Even frozen, you are more alert, more alive than I,
I in my winter boots and long scarf.
It is strange to think that
Whilst living has eluded one of us,
Dying has escaped the other.
And it's hard to tell which is which.
Nov 4, 2013
Nov 4, 2013 at 12:54 PM UTC
I have forgotten what it is to breathe
Deeply and long,
To drown in the sharp, cold hit of an autumn morning,
And luxuriate in the slow exhaling.
I have forgotten what it is to walk
Barefooted and bare-legged in the rain,
Across a field where the soft mud envelopes my toes
And dries a smooth brown.
I have forgotten what it is to stand,
Wind-buffeted and laughing on the precipice,
Sipping celebratory wine from a flask,
And impervious to the lure of the long drop.
I have forgotten what it is to sit in the park at twilight,
Lie face-down in the snow,
Sing softly in an empty street,
Swim underwater and naked in the sea,
Turn consecutive cartwheels across a late summer meadow.
Be held so tightly I can scarcely breathe.
But forgetting, of course, is the easy part.
Copyright Vicki Watson 2013
Oct 23, 2013
Oct 23, 2013 at 6:03 PM UTC
I'm a runaway writer, the wolf of the pack,
In pursuit of the thought as the words seem to stack
One on top of another like bricks in a wall,
Like a tower, an Empire, answer the call.
But the rhythm keeps flowing, the rhyme never ends,
Like a postroom of mailbags when one letter blends
To the next in succession, a fleeting affair,
A romantic illusion, with no time to spare
On the sentiment, rushing, the train careers on,
Full of people and packages, memory and song.
With a sting in the tail, there's a transfer of weight,
Or a pause for a second . . . never too late.
It's a race in my head, it's a storm, it's a game,
And it carries me on but is never the same.
The soaring of seagulls, the roaring of rhyme,
It's a pattern that's pawing and clawing at time
Yet immerses itself in the verse of a thought,
And the fish, by the seagull is suddenly caught.
And they say it's forever, a language in stone
But the pages of people are gradually blown
One away from the other, too far and apart
To act with conviction, to play their own part.

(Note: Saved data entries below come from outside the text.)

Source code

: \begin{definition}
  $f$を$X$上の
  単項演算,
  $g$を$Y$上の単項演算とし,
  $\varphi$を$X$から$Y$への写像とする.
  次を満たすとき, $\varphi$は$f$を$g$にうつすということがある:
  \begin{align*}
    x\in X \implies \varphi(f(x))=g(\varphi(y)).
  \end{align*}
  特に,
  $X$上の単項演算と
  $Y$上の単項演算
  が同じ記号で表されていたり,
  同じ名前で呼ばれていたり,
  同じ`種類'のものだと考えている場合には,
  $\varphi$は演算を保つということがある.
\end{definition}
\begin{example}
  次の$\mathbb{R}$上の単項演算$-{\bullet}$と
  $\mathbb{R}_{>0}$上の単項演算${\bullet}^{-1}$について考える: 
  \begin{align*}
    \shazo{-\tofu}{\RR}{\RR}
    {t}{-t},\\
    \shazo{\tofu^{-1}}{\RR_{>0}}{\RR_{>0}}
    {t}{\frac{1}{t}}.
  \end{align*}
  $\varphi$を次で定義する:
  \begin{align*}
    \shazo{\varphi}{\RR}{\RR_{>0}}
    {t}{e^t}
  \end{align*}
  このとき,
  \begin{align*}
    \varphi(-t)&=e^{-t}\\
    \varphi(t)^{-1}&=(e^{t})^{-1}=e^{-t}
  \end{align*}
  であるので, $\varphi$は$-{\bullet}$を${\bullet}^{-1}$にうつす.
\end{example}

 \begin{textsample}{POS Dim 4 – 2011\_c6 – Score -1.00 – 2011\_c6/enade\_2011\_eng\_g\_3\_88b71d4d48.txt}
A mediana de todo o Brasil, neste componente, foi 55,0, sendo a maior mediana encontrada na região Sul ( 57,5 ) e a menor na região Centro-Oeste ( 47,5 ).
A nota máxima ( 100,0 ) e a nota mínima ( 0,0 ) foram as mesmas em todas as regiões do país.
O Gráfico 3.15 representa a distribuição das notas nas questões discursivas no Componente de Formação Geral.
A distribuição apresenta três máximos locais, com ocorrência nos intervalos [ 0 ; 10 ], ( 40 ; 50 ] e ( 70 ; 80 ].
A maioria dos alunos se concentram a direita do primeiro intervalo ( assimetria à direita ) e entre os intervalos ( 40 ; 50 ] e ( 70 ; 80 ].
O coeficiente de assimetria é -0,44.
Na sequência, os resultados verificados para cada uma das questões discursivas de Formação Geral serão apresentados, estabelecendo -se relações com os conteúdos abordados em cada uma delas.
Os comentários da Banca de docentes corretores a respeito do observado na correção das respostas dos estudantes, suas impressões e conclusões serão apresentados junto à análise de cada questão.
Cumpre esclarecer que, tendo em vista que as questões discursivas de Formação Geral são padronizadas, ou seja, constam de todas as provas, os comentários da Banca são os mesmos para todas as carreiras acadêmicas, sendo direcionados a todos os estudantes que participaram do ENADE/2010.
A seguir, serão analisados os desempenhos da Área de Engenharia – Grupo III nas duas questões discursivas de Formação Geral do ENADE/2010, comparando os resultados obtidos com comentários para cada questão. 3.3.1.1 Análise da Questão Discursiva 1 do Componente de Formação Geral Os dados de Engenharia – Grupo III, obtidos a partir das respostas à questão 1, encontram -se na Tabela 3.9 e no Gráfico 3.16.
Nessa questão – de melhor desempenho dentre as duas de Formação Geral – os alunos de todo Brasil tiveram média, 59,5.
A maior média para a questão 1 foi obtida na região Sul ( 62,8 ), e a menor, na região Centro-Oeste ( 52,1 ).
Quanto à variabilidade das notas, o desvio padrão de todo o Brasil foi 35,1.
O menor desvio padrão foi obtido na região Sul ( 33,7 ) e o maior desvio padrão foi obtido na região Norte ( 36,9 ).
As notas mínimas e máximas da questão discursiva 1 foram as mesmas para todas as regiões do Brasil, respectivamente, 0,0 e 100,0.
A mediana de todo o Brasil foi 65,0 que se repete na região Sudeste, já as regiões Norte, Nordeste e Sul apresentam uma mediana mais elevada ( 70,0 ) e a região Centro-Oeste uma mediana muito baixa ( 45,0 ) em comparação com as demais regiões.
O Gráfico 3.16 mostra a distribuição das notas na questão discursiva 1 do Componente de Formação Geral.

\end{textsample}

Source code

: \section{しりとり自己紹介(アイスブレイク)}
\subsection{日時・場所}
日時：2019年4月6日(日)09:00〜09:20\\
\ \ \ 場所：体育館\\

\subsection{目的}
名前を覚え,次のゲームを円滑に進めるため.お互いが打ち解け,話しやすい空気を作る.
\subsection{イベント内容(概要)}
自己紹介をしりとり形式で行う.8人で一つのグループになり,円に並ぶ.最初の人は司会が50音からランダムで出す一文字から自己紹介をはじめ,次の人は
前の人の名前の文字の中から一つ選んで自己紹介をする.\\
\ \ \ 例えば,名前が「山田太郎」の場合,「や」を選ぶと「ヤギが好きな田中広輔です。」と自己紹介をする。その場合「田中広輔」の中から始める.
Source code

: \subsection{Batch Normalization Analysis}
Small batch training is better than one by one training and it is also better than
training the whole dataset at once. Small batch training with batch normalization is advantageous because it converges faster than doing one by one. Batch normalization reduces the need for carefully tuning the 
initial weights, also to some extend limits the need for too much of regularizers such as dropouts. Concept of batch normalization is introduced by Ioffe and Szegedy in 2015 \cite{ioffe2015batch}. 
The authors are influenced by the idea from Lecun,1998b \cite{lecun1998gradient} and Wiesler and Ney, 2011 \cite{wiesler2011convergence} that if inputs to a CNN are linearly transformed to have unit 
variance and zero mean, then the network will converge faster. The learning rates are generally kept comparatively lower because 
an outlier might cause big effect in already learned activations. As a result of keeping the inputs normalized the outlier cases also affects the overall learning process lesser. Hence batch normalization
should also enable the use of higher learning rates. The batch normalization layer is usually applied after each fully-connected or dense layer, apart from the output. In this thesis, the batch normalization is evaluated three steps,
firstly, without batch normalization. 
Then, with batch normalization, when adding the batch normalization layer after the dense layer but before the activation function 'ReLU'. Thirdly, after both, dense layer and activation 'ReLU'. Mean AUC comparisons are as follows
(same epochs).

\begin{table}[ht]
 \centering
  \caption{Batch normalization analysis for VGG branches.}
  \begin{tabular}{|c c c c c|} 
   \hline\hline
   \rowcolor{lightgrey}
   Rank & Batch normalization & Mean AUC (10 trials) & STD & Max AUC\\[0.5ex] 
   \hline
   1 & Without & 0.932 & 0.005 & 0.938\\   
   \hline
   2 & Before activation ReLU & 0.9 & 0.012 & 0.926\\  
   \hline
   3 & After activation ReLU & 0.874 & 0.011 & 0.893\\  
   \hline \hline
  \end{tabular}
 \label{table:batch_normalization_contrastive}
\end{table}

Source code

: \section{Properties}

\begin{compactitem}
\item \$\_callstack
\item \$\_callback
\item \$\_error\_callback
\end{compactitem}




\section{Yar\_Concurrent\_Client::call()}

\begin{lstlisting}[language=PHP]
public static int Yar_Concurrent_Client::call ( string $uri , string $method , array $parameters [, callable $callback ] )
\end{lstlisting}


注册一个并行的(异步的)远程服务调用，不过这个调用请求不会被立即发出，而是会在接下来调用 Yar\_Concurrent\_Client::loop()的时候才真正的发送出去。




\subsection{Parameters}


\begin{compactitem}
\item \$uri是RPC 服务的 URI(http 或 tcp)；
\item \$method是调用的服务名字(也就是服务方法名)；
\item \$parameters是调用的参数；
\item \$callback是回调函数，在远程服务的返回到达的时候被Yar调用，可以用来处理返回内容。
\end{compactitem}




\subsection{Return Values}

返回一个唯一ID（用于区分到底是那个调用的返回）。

And the words from the waves to the wind they are tossed,
And in one single moment, the poem is lost.
Copyright Vicki Watson 2012
Oct 19, 2013
Oct 19, 2013 at 6:08 PM UTC
Sparks jettisoning into the crisp blackness,
A vivid orange against the backdrop of ebony silence,
Fairies of fire, winging their way home
On an unexpected breeze.
The bonfire a crackle, at once dangerous and comforting,
A furnace ablaze with light, livid and burning with raw energy,
Luring its annual admirers ever closer,
As moths to a flame.
The people, hatted and be-scarved, huddle, cluster,
Sparklers whirling before them, glitzy with extravagance,
Their wispy signatures hanging in the air, short-lived
And fading, fading into nothing.
And only now the fantasia of fireworks commences,
The artist experimenting with line, with colour, his audience captive,
And then at once, a dazzling fountain of jewelled light: ruby, jade, opal, sapphire,
A painting of shimmering castles in the sky.
And a middle-aged man with his son, glove to mitten; in his arms, a daughter,
Her bright gaze betraying the hands over her ears,
A snapshot of dizzy delight, breathless and enchanting,
A simple picture of rare beauty.
Later, with the remnants and debris of the evening lying discarded,
Dying, the brave bonfire, now petered out, sizzles and smoulders,
A scarlet and amber glow lingering on,
Still warm with the memories of youth.